- WHAT IS NEEDED
Leave the images out, and copy each of the records below exactly.

- DATA IN THIS EXERCISE
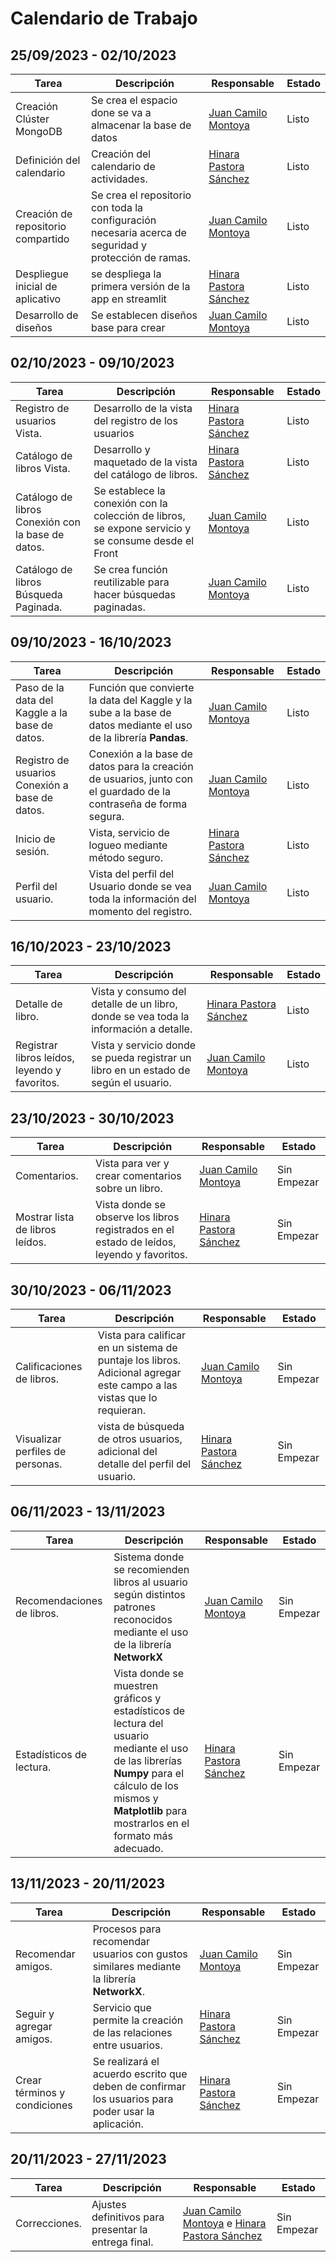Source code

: # Calendario de Trabajo  
  
## 25/09/2023 -  02/10/2023  
| Tarea | Descripción | Responsable | Estado |  
|--|--|--|--|
| Creación Clúster MongoDB | Se crea el espacio done se va a almacenar la base de datos | [Juan Camilo Montoya](https://github.com/jucamo0713) | Listo |  
| Definición del calendario | Creación del calendario de actividades. |[Hinara Pastora Sánchez](https://github.com/HinaraSM) | Listo |  
| Creación de repositorio compartido | Se crea el repositorio con toda la configuración necesaria acerca de seguridad y protección de ramas.| [Juan Camilo Montoya](https://github.com/jucamo0713) | Listo |  
| Despliegue inicial de aplicativo | se despliega la primera versión de la app en streamlit| [Hinara Pastora Sánchez](https://github.com/HinaraSM) | Listo |  
| Desarrollo de diseños | Se establecen diseños base para crear  | [Juan Camilo Montoya](https://github.com/jucamo0713)| Listo |  
## 02/10/2023 -  09/10/2023  
| Tarea | Descripción | Responsable | Estado |  
|--|--|--|--|
| Registro de usuarios Vista. | Desarrollo de la vista del registro de los usuarios | [Hinara Pastora Sánchez](https://github.com/HinaraSM) | Listo  | 
| Catálogo de libros Vista. |Desarrollo y maquetado de la vista del catálogo de libros. | [Hinara Pastora Sánchez](https://github.com/https://github.com/HinaraSM) | Listo  | 
| Catálogo de libros Conexión con la base de datos. | Se establece la conexión con la colección de libros, se expone servicio y se consume desde el Front |[Juan Camilo Montoya](https://github.com/jucamo0713) |Listo 
| Catálogo de libros Búsqueda Paginada. | Se crea función reutilizable para hacer búsquedas paginadas.| [Juan Camilo Montoya](https://github.com/jucamo0713) | Listo  | 
## 09/10/2023 -  16/10/2023  
| Tarea | Descripción | Responsable | Estado |  
|--|--|--|--|
| Paso de la data del Kaggle a la base de datos. |Función que convierte la data del Kaggle y la sube a la base de datos mediante el uso de la librería **Pandas**.| [Juan Camilo Montoya](https://github.com/jucamo0713) |Listo|
| Registro de usuarios Conexión a base de datos. |Conexión a la base de datos para la creación de usuarios, junto con el guardado de la contraseña de forma segura.| [Juan Camilo Montoya](https://github.com/jucamo0713) | Listo |  
| Inicio de sesión. |Vista, servicio de logueo mediante método seguro.| [Hinara Pastora Sánchez](https://github.com/HinaraSM) | Listo |
| Perfil del usuario. | Vista del perfil del Usuario donde se vea toda la información del momento del registro.|[Juan Camilo Montoya](https://github.com/HinaraSM) | Listo|
## 16/10/2023 -  23/10/2023  
| Tarea |Descripción| Responsable | Estado |  
|--|--|--|--|
| Detalle de libro. | Vista y consumo del detalle de un libro, donde se vea toda la información a detalle. | [Hinara Pastora Sánchez](https://github.com/HinaraSM) | Listo |  
| Registrar libros leídos, leyendo y favoritos. | Vista y servicio donde se pueda registrar un libro en un estado de según el usuario. | [Juan Camilo Montoya](https://github.com/jucamo0713) | Listo |
## 23/10/2023 -  30/10/2023  
| Tarea |Descripción|Responsable | Estado |  
|--|--|--|--|
| Comentarios. | Vista para ver y crear comentarios sobre un libro. |[Juan Camilo Montoya](https://github.com/jucamo0713) | Sin Empezar |
| Mostrar lista de libros leídos. |Vista donde se observe los libros registrados en el estado de leídos, leyendo y favoritos.| [Hinara Pastora Sánchez](https://github.com/HinaraSM) | Sin Empezar |  
## 30/10/2023 -  06/11/2023  
| Tarea |Descripción| Responsable | Estado |  
|--|--|--|--|
| Calificaciones de libros. | Vista para calificar en un sistema de puntaje los libros. Adicional agregar este campo a las vistas que lo requieran. |[Juan Camilo Montoya](https://github.com/jucamo0713) | Sin Empezar | 
| Visualizar perfiles de personas. | vista de búsqueda de otros usuarios, adicional del detalle del perfil del usuario.| [Hinara Pastora Sánchez](https://github.com/HinaraSM) | Sin Empezar | 
 
## 06/11/2023 -  13/11/2023  
| Tarea |Descripción| Responsable | Estado |  
|--|--|--|--|
| Recomendaciones de libros. | Sistema donde se recomienden libros al usuario según distintos patrones reconocidos mediante el uso de la librería **NetworkX**| [Juan Camilo Montoya](https://github.com/jucamo0713) | Sin Empezar | 
| Estadísticos de lectura. |Vista donde se muestren gráficos y estadísticos de lectura del usuario mediante el uso de las librerías **Numpy** para el cálculo de los mismos y **Matplotlib** para mostrarlos en el formato más adecuado.| [Hinara Pastora Sánchez](https://github.com/HinaraSM) | Sin Empezar |   
  
## 13/11/2023 -  20/11/2023  
| Tarea |Descripción| Responsable | Estado |  
|--|--|--|--|
|Recomendar amigos. | Procesos para recomendar usuarios con gustos similares mediante la librería **NetworkX**.| [Juan Camilo Montoya](https://github.com/jucamo0713) | Sin Empezar |  
| Seguir y agregar amigos. |Servicio que permite la creación de las relaciones entre usuarios. | [Hinara Pastora Sánchez](https://github.com/HinaraSM) | Sin Empezar | 
| Crear términos y condiciones |Se realizará el acuerdo escrito que deben de confirmar los usuarios para poder usar la aplicación. | [Hinara Pastora Sánchez](https://github.com/HinaraSM) | Sin Empezar |  
## 20/11/2023 -  27/11/2023  
| Tarea |Descripción| Responsable | Estado |  
|--|--|--| --|
| Correcciones. |Ajustes definitivos para presentar la entrega final.| [Juan Camilo Montoya](https://github.com/jucamo0713) e [Hinara Pastora Sánchez](https://github.com/HinaraSM) | Sin Empezar |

- EXERCISE RESULT
Source code

: # Calendario de Trabajo  
  
## 25/09/2023 -  02/10/2023  
| Tarea | Descripción | Responsable | Estado |  
|--|--|--|--|
| Creación Clúster MongoDB | Se crea el espacio done se va a almacenar la base de datos | [Juan Camilo Montoya](https://github.com/jucamo0713) | Listo |  
| Definición del calendario | Creación del calendario de actividades. |[Hinara Pastora Sánchez](https://github.com/HinaraSM) | Listo |  
| Creación de repositorio compartido | Se crea el repositorio con toda la configuración necesaria acerca de seguridad y protección de ramas.| [Juan Camilo Montoya](https://github.com/jucamo0713) | Listo |  
| Despliegue inicial de aplicativo | se despliega la primera versión de la app en streamlit| [Hinara Pastora Sánchez](https://github.com/HinaraSM) | Listo |  
| Desarrollo de diseños | Se establecen diseños base para crear  | [Juan Camilo Montoya](https://github.com/jucamo0713)| Listo |  
## 02/10/2023 -  09/10/2023  
| Tarea | Descripción | Responsable | Estado |  
|--|--|--|--|
| Registro de usuarios Vista. | Desarrollo de la vista del registro de los usuarios | [Hinara Pastora Sánchez](https://github.com/HinaraSM) | Listo  | 
| Catálogo de libros Vista. |Desarrollo y maquetado de la vista del catálogo de libros. | [Hinara Pastora Sánchez](https://github.com/https://github.com/HinaraSM) | Listo  | 
| Catálogo de libros Conexión con la base de datos. | Se establece la conexión con la colección de libros, se expone servicio y se consume desde el Front |[Juan Camilo Montoya](https://github.com/jucamo0713) |Listo 
| Catálogo de libros Búsqueda Paginada. | Se crea función reutilizable para hacer búsquedas paginadas.| [Juan Camilo Montoya](https://github.com/jucamo0713) | Listo  | 
## 09/10/2023 -  16/10/2023  
| Tarea | Descripción | Responsable | Estado |  
|--|--|--|--|
| Paso de la data del Kaggle a la base de datos. |Función que convierte la data del Kaggle y la sube a la base de datos mediante el uso de la librería **Pandas**.| [Juan Camilo Montoya](https://github.com/jucamo0713) |Listo|
| Registro de usuarios Conexión a base de datos. |Conexión a la base de datos para la creación de usuarios, junto con el guardado de la contraseña de forma segura.| [Juan Camilo Montoya](https://github.com/jucamo0713) | Listo |  
| Inicio de sesión. |Vista, servicio de logueo mediante método seguro.| [Hinara Pastora Sánchez](https://github.com/HinaraSM) | Listo |
| Perfil del usuario. | Vista del perfil del Usuario donde se vea toda la información del momento del registro.|[Juan Camilo Montoya](https://github.com/HinaraSM) | Listo|
## 16/10/2023 -  23/10/2023  
| Tarea |Descripción| Responsable | Estado |  
|--|--|--|--|
| Detalle de libro. | Vista y consumo del detalle de un libro, donde se vea toda la información a detalle. | [Hinara Pastora Sánchez](https://github.com/HinaraSM) | Listo |  
| Registrar libros leídos, leyendo y favoritos. | Vista y servicio donde se pueda registrar un libro en un estado de según el usuario. | [Juan Camilo Montoya](https://github.com/jucamo0713) | Listo |
## 23/10/2023 -  30/10/2023  
| Tarea |Descripción|Responsable | Estado |  
|--|--|--|--|
| Comentarios. | Vista para ver y crear comentarios sobre un libro. |[Juan Camilo Montoya](https://github.com/jucamo0713) | Sin Empezar |
| Mostrar lista de libros leídos. |Vista donde se observe los libros registrados en el estado de leídos, leyendo y favoritos.| [Hinara Pastora Sánchez](https://github.com/HinaraSM) | Sin Empezar |  
## 30/10/2023 -  06/11/2023  
| Tarea |Descripción| Responsable | Estado |  
|--|--|--|--|
| Calificaciones de libros. | Vista para calificar en un sistema de puntaje los libros. Adicional agregar este campo a las vistas que lo requieran. |[Juan Camilo Montoya](https://github.com/jucamo0713) | Sin Empezar | 
| Visualizar perfiles de personas. | vista de búsqueda de otros usuarios, adicional del detalle del perfil del usuario.| [Hinara Pastora Sánchez](https://github.com/HinaraSM) | Sin Empezar | 
 
## 06/11/2023 -  13/11/2023  
| Tarea |Descripción| Responsable | Estado |  
|--|--|--|--|
| Recomendaciones de libros. | Sistema donde se recomienden libros al usuario según distintos patrones reconocidos mediante el uso de la librería **NetworkX**| [Juan Camilo Montoya](https://github.com/jucamo0713) | Sin Empezar | 
| Estadísticos de lectura. |Vista donde se muestren gráficos y estadísticos de lectura del usuario mediante el uso de las librerías **Numpy** para el cálculo de los mismos y **Matplotlib** para mostrarlos en el formato más adecuado.| [Hinara Pastora Sánchez](https://github.com/HinaraSM) | Sin Empezar |   
  
## 13/11/2023 -  20/11/2023  
| Tarea |Descripción| Responsable | Estado |  
|--|--|--|--|
|Recomendar amigos. | Procesos para recomendar usuarios con gustos similares mediante la librería **NetworkX**.| [Juan Camilo Montoya](https://github.com/jucamo0713) | Sin Empezar |  
| Seguir y agregar amigos. |Servicio que permite la creación de las relaciones entre usuarios. | [Hinara Pastora Sánchez](https://github.com/HinaraSM) | Sin Empezar | 
| Crear términos y condiciones |Se realizará el acuerdo escrito que deben de confirmar los usuarios para poder usar la aplicación. | [Hinara Pastora Sánchez](https://github.com/HinaraSM) | Sin Empezar |  
## 20/11/2023 -  27/11/2023  
| Tarea |Descripción| Responsable | Estado |  
|--|--|--| --|
| Correcciones. |Ajustes definitivos para presentar la entrega final.| [Juan Camilo Montoya](https://github.com/jucamo0713) e [Hinara Pastora Sánchez](https://github.com/HinaraSM) | Sin Empezar |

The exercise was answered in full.